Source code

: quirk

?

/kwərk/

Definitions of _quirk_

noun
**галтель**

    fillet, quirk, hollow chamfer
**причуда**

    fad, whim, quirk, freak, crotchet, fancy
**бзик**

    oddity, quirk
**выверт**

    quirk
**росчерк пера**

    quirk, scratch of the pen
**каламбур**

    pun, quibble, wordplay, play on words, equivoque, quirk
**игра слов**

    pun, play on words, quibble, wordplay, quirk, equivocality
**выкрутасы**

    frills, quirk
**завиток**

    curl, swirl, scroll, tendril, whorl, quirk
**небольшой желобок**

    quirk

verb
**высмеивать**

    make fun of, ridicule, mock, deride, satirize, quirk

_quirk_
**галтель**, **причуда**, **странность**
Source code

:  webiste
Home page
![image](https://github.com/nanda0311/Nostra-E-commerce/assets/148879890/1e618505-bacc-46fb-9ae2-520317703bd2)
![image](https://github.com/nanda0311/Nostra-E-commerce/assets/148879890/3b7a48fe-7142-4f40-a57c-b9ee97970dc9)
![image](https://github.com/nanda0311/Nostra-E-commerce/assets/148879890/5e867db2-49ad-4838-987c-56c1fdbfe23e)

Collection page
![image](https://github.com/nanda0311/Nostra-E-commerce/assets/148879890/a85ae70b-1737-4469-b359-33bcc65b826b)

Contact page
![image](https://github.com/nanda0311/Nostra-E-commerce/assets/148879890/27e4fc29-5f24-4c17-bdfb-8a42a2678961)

• [WORK TO COMPLETE] Each line from the one with "pun, play on" through the last line of the records above must be retyped exactly, and no other line may be given.

• [WORKED SOLUTION]
    pun, play on words, quibble, wordplay, quirk, equivocality
**выкрутасы**

    frills, quirk
**завиток**

    curl, swirl, scroll, tendril, whorl, quirk
**небольшой желобок**

    quirk

verb
**высмеивать**

    make fun of, ridicule, mock, deride, satirize, quirk

_quirk_
**галтель**, **причуда**, **странность**
Source code

:  webiste
Home page
![image](https://github.com/nanda0311/Nostra-E-commerce/assets/148879890/1e618505-bacc-46fb-9ae2-520317703bd2)
![image](https://github.com/nanda0311/Nostra-E-commerce/assets/148879890/3b7a48fe-7142-4f40-a57c-b9ee97970dc9)
![image](https://github.com/nanda0311/Nostra-E-commerce/assets/148879890/5e867db2-49ad-4838-987c-56c1fdbfe23e)

Collection page
![image](https://github.com/nanda0311/Nostra-E-commerce/assets/148879890/a85ae70b-1737-4469-b359-33bcc65b826b)

Contact page
![image](https://github.com/nanda0311/Nostra-E-commerce/assets/148879890/27e4fc29-5f24-4c17-bdfb-8a42a2678961)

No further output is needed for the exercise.